Has the French property market reached an event horizon?

french private finance

When gravitational pull becomes so great it is unavoidable you get what is called an event horizon. For British buyers looking at French property right now the market is strongly demonstrating this characteristic.

Even without a degree in astrophysics many will be quick to point out that such an occurrence is a sign of a black hole and unless you are either Matthew McConaughey or Anne Hathaway black holes are normally bad news. Yet where French property is concerned things couldn’t be more different.

The economic planets of low interest rates, currency and asset price inflation outlook caused by quantitative easing have aligned to produce a French property buying ‘event’ which may not been seen again for several cycles.

The evidence that this is happening now is all around us. French mortgage rates have dropped to new all-time lows. A 20 year fixed rate mortgage now stands at 2.35% for an average applicant and even despite the negative effect the general election has had on the pound it still buys you the same amount of euros as it did back in December 2007.

This means that for today’s French property buyer there are three main things that are being savoured; a cheaper deposit, lower monthly payments and less interest over the full term. Whilst some of these facets can be linked to one another, when you look at the real-term savings the numbers are very interesting.

In just one year French mortgage rates have reduced by more than 32% which has in turn reduced monthly payments by 10%. If you factor in the prevailing exchange rates from today and a year ago British buyers are today more than 21% better off per month, effectively paying £105 less per month on every €100,000 borrowed.

As you’d expect, the total interest payable on a 20-year fixed rate mortgage has also reduced, but this is where the savings really stack up. The total interest payable has dropped by 35% (€33,204) across the full term of the loan.

fpf-infograph-150514

It is tricky to say how much the situation might improve for non-resident buyers. The euro could weaken further and interest rates could drop but it is hard to see either moving in British buyers’ favour by more than 10% (maximum of £1 up to €1.55 or a 20 year fix down to 2.10%) from here. This means that we are effectively within 10% of the peak situation, which is certainly a good time to buy.

Beware of the competition

The only problem with such a value driven market is that there are a lot more buyers to compete against.

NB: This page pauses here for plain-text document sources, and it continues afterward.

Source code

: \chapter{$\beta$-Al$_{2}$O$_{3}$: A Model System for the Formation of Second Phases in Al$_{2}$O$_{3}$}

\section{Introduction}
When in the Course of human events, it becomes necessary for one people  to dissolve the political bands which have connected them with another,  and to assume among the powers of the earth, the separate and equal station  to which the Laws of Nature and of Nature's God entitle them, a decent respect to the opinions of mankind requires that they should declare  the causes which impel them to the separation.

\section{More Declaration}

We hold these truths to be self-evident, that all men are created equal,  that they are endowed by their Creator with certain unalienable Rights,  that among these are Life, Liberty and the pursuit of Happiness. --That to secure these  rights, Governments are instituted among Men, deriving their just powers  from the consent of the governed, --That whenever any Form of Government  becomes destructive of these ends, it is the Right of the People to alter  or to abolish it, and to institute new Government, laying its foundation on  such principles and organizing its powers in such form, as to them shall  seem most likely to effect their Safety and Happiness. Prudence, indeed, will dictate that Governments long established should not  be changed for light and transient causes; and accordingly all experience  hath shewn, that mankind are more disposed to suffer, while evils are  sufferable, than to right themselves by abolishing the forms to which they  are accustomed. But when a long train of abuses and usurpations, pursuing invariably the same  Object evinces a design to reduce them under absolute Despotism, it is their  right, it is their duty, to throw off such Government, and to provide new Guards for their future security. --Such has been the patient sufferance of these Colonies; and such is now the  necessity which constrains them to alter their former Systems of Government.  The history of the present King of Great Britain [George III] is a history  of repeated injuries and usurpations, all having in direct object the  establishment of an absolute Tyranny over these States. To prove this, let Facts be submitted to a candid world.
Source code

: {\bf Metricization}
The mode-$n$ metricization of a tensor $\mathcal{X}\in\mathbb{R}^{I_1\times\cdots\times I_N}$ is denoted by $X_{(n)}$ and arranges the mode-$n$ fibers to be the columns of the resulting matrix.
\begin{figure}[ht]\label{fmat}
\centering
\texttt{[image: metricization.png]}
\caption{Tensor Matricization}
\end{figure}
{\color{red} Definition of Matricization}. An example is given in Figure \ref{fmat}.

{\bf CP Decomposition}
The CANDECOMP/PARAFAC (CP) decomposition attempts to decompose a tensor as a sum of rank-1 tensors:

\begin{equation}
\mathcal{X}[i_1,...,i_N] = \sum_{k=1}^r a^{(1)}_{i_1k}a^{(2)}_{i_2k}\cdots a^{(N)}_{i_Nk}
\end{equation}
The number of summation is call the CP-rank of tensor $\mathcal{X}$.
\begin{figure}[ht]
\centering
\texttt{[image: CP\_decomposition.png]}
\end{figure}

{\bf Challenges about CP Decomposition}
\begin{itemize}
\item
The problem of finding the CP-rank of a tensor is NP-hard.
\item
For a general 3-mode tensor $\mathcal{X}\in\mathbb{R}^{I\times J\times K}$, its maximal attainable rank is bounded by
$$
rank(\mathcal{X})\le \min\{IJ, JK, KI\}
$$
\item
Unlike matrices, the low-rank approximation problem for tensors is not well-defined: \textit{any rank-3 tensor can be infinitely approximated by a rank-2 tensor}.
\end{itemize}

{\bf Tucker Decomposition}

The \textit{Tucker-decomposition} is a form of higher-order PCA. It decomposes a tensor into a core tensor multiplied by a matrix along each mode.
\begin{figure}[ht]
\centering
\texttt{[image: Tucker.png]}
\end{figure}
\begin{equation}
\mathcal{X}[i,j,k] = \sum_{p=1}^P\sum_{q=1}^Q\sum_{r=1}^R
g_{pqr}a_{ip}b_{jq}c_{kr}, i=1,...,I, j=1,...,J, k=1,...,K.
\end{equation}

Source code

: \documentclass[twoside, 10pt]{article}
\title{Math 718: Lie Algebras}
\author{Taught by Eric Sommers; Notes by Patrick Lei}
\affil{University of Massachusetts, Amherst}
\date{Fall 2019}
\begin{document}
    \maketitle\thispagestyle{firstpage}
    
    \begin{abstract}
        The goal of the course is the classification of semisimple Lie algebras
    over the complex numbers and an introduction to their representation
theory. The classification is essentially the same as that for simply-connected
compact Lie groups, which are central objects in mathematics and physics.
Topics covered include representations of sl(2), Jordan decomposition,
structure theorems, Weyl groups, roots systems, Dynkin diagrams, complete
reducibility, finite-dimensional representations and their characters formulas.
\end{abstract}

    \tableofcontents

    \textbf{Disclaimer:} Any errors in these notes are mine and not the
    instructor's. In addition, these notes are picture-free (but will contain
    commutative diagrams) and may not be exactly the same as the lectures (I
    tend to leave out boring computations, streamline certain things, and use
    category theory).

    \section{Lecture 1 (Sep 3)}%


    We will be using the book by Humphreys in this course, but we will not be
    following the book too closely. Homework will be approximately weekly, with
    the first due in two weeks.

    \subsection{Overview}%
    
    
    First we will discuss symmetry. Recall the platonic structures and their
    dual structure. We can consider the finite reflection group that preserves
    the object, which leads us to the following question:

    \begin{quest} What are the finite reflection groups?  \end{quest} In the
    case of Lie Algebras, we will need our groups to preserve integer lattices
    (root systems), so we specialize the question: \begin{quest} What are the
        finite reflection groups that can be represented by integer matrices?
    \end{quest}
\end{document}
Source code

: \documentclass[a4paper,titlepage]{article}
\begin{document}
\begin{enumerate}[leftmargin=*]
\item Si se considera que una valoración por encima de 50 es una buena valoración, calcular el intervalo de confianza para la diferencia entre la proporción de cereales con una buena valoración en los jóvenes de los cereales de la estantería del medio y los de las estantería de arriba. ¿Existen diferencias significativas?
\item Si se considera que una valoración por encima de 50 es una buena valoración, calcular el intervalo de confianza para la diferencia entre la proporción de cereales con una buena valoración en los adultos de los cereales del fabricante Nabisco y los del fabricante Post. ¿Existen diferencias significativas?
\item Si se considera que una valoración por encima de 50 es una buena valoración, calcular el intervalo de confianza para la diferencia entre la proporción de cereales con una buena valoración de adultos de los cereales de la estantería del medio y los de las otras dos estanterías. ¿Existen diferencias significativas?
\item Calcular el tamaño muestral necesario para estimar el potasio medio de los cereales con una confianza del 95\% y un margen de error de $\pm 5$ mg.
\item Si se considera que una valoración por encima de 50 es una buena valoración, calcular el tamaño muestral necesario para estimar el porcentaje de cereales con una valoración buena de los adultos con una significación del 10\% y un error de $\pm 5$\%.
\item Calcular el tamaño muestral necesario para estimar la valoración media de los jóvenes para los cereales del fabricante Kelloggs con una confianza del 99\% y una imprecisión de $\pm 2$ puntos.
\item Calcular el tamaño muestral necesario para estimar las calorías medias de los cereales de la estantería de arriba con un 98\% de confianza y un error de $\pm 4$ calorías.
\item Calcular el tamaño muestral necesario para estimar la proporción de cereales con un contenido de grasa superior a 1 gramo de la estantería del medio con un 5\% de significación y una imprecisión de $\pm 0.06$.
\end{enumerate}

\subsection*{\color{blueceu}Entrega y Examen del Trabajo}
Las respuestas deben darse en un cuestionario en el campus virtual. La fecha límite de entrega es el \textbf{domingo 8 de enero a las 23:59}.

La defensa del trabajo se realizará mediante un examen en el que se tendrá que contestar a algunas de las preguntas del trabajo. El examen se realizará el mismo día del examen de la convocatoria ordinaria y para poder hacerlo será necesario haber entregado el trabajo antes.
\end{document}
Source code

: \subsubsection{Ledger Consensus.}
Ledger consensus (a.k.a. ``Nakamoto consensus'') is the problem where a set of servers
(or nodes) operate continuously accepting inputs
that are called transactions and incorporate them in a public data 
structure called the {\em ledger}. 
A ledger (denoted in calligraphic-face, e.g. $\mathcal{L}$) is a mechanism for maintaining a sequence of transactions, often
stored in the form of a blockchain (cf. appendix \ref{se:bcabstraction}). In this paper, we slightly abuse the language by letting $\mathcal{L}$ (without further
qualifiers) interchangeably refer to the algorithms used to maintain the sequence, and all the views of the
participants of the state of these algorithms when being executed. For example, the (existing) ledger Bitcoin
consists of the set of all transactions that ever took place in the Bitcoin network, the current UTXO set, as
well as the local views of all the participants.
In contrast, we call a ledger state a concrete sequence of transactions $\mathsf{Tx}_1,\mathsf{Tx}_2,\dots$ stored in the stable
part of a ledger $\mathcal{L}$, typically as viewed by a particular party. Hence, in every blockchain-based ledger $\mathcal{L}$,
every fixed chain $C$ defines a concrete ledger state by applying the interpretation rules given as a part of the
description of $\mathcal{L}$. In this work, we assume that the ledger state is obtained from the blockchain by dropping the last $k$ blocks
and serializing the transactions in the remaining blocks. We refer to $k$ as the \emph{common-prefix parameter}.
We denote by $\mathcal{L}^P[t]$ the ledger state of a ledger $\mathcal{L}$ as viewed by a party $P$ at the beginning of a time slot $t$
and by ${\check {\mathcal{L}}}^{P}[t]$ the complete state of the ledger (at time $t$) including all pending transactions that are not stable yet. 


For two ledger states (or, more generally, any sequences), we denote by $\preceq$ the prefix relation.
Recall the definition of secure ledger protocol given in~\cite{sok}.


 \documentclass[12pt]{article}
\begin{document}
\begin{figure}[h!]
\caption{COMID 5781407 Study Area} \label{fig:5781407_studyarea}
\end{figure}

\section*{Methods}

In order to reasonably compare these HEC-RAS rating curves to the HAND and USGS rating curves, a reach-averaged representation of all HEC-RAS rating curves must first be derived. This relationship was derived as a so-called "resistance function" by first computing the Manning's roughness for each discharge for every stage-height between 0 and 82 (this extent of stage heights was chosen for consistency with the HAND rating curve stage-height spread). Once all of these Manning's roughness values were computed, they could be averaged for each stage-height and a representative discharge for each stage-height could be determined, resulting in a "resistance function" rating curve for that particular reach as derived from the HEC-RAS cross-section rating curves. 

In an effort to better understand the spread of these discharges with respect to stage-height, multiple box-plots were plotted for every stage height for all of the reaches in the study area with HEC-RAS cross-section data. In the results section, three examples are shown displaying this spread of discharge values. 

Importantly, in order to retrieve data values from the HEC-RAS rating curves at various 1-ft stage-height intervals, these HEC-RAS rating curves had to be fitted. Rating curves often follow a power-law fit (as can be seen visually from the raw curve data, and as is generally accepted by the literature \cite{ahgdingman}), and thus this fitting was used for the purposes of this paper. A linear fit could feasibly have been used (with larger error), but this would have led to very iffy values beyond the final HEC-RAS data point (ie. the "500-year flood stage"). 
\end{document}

Farmhouses in Dordogne haven’t seen a huge amount of buyer activity, largely because it is rural areas that have been hit the hardest when it comes to price drops. Therefore buyers of such properties have a little more time to breath. However, in areas that have a high tourism demand like the French Alps, Paris and certain areas of the south, there is real competition and buyers using finance are having to move quickly to secure their property before someone else buys it.

On more than one occasion so far this year one of our biggest sales partners, Athena Advisors, has seen the return of the property waiting list, something that hasn’t been around in French property since 2006. This evidence suggests that buyers have been circling their favourite resorts, cities and towns for sometime waiting for the time to strike. In the first six weeks of this year Athena sold more French ski properties to British buyers than it did in the entire of 2011.

Is quantitative easing important for French Buyers?

Looking further ahead, some clients still have concerns over property prices in France. Values are still dropping, but declines are mainly restricted to resale properties. The biggest decreases are still being seen in more rural locations and new-build properties in popular areas command a premium as they have a better chance of performing effectively on the rental market. Yet with the European Central Bank’s quantitative easing programme price increases are at least on the cards.

The theory behind quantitative easing is fairly simple. A central bank creates money to buy bonds from other financial institutions, thus flushing money more into system often resulting in things like lower interest rates. With money more readily available to people and businesses, everyone spends more which eventually boosts the economy, fuels growth in property prices..

Both the UK and US started considerable quantitative easing programmes after the recession and whilst there are lots of arguments as to how this printed money was eventually used the fact remains that their property markets stabilised and prices ultimately increased. The ECB’s planned injection of more than one trillion euros into the European economy, France, who’s real estate market wasn’t affected as badly as its neighbours’, is well positioned for asset price inflation such as real estate.